WHAT YOU WILL DO: Your task is to find every line of the listing that includes "extremely" and copy it.

*** Block opens ***

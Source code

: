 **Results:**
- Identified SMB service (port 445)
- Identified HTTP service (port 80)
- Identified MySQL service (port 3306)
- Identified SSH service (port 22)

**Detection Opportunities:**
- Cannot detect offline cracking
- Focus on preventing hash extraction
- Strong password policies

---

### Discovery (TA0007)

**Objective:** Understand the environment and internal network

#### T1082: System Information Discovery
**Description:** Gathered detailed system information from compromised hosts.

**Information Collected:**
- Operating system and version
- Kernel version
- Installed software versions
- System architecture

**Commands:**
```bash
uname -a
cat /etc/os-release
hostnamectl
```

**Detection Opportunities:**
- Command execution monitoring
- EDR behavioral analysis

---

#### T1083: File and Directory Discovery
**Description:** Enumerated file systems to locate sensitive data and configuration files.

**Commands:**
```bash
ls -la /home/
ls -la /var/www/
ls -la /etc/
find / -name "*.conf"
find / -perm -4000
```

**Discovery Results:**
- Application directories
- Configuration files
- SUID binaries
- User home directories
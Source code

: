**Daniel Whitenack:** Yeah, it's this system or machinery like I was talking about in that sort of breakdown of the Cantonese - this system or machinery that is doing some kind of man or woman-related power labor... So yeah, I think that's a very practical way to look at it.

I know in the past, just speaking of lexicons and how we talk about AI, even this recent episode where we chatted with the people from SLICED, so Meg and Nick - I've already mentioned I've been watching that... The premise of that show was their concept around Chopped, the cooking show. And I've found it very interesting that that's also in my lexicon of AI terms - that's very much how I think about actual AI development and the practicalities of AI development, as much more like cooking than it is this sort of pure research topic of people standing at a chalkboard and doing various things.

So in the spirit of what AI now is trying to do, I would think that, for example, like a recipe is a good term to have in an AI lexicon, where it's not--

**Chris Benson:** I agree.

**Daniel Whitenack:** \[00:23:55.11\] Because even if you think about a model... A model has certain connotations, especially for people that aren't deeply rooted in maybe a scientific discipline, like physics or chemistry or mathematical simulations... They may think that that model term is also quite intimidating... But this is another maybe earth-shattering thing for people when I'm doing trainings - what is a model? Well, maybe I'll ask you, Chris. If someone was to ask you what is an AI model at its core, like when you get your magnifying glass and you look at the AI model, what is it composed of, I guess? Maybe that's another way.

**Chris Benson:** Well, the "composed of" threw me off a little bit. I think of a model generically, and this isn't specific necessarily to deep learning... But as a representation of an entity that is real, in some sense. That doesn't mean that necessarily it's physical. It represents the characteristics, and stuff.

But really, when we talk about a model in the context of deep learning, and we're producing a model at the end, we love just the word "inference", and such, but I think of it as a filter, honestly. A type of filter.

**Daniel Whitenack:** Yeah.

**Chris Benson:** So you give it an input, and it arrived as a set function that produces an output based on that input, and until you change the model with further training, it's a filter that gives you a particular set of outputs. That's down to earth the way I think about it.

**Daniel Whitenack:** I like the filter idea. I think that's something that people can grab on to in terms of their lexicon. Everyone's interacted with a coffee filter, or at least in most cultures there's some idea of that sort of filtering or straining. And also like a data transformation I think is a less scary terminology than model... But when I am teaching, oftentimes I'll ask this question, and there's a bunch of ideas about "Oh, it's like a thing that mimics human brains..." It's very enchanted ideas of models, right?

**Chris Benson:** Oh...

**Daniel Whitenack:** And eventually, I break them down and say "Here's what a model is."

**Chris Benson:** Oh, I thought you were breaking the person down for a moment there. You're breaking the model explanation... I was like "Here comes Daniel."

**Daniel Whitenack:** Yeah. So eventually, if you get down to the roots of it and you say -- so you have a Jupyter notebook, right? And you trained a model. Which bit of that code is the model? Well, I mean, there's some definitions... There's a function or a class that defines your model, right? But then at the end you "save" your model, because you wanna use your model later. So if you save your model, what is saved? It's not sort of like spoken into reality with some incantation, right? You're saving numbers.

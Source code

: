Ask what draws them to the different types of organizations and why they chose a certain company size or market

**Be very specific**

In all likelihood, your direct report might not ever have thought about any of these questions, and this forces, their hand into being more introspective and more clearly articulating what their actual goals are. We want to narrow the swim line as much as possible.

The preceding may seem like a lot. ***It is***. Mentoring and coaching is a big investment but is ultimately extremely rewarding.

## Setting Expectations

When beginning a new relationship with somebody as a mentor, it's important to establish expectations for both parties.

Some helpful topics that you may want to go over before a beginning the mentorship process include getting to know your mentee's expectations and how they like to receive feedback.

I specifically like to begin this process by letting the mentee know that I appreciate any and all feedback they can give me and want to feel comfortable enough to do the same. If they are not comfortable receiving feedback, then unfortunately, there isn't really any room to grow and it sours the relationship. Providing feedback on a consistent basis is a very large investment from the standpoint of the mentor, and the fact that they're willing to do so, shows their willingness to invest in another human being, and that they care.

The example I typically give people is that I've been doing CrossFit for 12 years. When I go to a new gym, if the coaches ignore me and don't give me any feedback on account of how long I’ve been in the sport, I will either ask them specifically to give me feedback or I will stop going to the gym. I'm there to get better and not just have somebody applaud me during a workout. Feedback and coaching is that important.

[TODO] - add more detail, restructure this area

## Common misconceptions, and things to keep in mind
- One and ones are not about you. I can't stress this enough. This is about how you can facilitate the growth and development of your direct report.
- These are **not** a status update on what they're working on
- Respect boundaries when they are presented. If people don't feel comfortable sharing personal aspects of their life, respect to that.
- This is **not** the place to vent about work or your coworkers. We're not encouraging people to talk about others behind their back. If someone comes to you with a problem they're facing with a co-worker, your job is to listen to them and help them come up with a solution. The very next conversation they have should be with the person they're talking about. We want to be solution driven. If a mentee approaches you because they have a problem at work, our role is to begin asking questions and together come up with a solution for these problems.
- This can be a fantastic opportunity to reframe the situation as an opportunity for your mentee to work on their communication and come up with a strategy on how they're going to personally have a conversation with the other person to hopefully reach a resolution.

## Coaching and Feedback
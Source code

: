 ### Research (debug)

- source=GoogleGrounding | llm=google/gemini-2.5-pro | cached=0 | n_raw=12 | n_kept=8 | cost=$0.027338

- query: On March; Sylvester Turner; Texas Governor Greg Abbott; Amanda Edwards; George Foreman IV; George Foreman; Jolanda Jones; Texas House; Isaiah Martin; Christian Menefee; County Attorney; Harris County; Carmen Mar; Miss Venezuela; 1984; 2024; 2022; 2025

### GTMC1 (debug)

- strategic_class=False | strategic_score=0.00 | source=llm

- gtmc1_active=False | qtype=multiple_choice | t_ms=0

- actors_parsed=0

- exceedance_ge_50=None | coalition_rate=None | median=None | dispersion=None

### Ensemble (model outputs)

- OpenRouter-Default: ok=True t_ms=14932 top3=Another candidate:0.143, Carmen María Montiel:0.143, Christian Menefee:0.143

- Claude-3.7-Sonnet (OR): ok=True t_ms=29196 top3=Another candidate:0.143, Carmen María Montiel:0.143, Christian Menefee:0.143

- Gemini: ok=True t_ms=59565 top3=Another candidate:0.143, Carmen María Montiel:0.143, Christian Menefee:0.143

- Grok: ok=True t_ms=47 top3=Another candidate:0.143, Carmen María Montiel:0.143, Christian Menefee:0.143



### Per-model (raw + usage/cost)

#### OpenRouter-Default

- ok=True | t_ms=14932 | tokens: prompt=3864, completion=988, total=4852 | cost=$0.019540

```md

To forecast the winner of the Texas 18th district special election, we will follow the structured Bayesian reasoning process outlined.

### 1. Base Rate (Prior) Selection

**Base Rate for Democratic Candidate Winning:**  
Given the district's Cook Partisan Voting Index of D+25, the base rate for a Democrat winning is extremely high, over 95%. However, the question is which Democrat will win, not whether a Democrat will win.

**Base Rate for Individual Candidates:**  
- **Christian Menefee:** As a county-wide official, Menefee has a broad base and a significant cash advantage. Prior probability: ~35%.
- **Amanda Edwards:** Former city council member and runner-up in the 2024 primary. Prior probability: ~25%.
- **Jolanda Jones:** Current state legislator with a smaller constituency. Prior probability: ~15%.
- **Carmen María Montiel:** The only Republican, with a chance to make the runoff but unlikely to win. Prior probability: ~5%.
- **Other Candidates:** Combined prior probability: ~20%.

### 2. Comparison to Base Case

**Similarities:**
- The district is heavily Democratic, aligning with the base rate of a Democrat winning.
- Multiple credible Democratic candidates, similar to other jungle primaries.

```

*** Block closes ***

WORKED SOLUTION:
The preceding may seem like a lot. ***It is***. Mentoring and coaching is a big investment but is ultimately extremely rewarding.
Given the district's Cook Partisan Voting Index of D+25, the base rate for a Democrat winning is extremely high, over 95%. However, the question is which Democrat will win, not whether a Democrat will win.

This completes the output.